BIN_FLAT

BIN_FLAT is the simplest index you can use for binary vector fields. It performs an exhaustive scan: for every query vector, it compares against every stored vector and returns the exact nearest neighbors.

That means:

✅ Perfect recall (exact results)
✅ Great as a baseline / benchmark to compare other indexes
❌ The slowest option as your dataset grows (work scales linearly with the number of vectors)

If you care about absolute accuracy and your dataset is still relatively small (or you’re validating quality), BIN_FLAT is a solid choice.

When should I use it?

Use BIN_FLAT when you want:

A simple and reliable starting point for binary search
A correctness baseline before switching to faster approximate indexes
Small-to-medium binary vector datasets where latency is still acceptable

If you’re operating at large scale and need low latency, you’ll typically move to an approximate binary index (for example BIN_IVF_FLAT).

Supported distance metrics

For binary vectors, BIN_FLAT commonly supports:

HAMMING (default in many setups)
JACCARD

Pick the metric that matches how your binary embeddings are defined.

Create the index in Dodil

Below is a typical flow using the Dodil SDK. (Assumes you already have a connected vbase client.)

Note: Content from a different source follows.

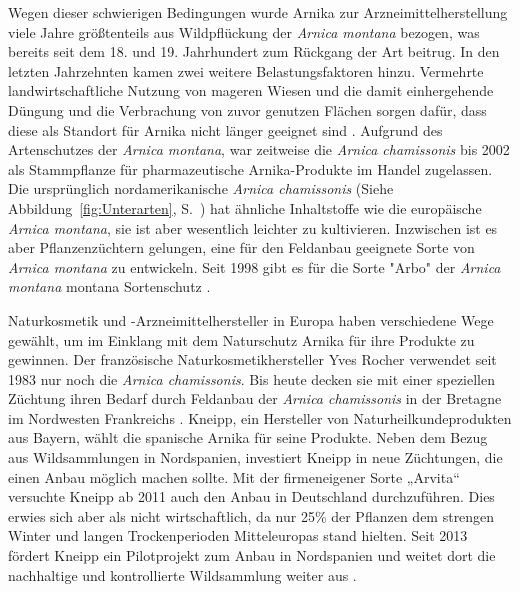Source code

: Wegen dieser schwierigen Bedingungen wurde Arnika zur Arzneimittelherstellung viele Jahre größtenteils aus Wildpflückung der \textit{Arnica montana} bezogen, was bereits seit dem 18. und 19. Jahrhundert zum Rückgang der Art beitrug. In den letzten Jahrzehnten kamen zwei weitere Belastungsfaktoren hinzu. Vermehrte landwirtschaftliche Nutzung von mageren Wiesen und die damit einhergehende Düngung und die Verbrachung von zuvor genutzen Flächen sorgen dafür, dass diese als Standort für Arnika nicht länger geeignet sind \citep[vgl.][]{Franke2012}.
Aufgrund des Artenschutzes der \textit{Arnica montana}, war zeitweise die \textit{Arnica chamissonis} bis 2002 als Stammpflanze für pharmazeutische Arnika-Produkte im Handel zugelassen. Die ursprünglich nordamerikanische \textit{Arnica chamissonis} (Siehe Abbildung~\ref{fig:Unterarten}, S.~\pageref{fig:Unterarten}) hat ähnliche Inhaltstoffe wie die europäische \textit{Arnica montana}, sie ist aber wesentlich leichter zu kultivieren. Inzwischen ist es aber Pflanzenzüchtern gelungen, eine für den Feldanbau geeignete Sorte von \textit{Arnica montana} zu entwickeln. Seit 1998 gibt es für die Sorte "Arbo" der \textit{Arnica montana} montana Sortenschutz \citep[vgl.][S. 178]{Schoenfelder2015}.


Naturkosmetik und -Arzneimittelhersteller in Europa haben verschiedene Wege gewählt, um im Einklang mit dem Naturschutz Arnika für ihre Produkte zu gewinnen. Der französische Naturkosmetikhersteller Yves Rocher verwendet seit 1983 nur noch die \textit{Arnica chamissonis}. Bis heute decken sie mit einer speziellen Züchtung ihren Bedarf durch Feldanbau der \textit{Arnica chamissonis} in der Bretagne im Nordwesten Frankreichs \citep[vgl.][]{Rocher2019}. Kneipp, ein Hersteller von Naturheilkundeprodukten aus Bayern, wählt die spanische Arnika für seine Produkte. Neben dem Bezug aus Wildsammlungen in Nordspanien, investiert Kneipp in neue Züchtungen, die einen Anbau möglich machen sollte. Mit der firmeneigener Sorte „Arvita“ versuchte Kneipp ab 2011 auch den Anbau in Deutschland durchzuführen. Dies erwies sich aber als nicht wirtschaftlich, da nur 25\% der Pflanzen dem strengen Winter und langen Trockenperioden Mitteleuropas stand hielten. Seit 2013 fördert Kneipp ein Pilotprojekt zum Anbau in Nordspanien und weitet dort die nachhaltige und kontrollierte Wildsammlung weiter aus \citep[vgl.][]{Kneipp2019, Markenverband2019}.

# Create a BIN_FLAT index on a binary vector field
vbase.create_index(
    collection_name="my_collection",
    field_name="binary_embedding",
    index_name="binary_index",
    index_type="BIN_FLAT",
    metric_type="HAMMING",
    params={},
)

What do these fields mean?

index_type: set to "BIN_FLAT"
metric_type: how distance is measured (HAMMING or JACCARD)
params: empty for BIN_FLAT (no extra tuning required)

Search using BIN_FLAT

Once the index exists and your data is inserted, search normally:


results = vbase.search(
    collection_name="my_collection",
    anns_field="binary_embedding",
    data=[query_binary_vector],
    limit=10,
    search_params={"params": {}},
)
 
for hit in results[0]:
    print(hit.id, hit.distance)

Index parameters

BIN_FLAT has no index parameters to tune, both during:

index creation (params={})
search (search_params={"params": {}})

That simplicity is the main benefit—at the cost of speed for large datasets.

Practical notes

If you see poor performance at scale, consider switching to an approximate binary index.
If you’re evaluating other index types, keep one environment with BIN_FLAT as your “ground truth” baseline.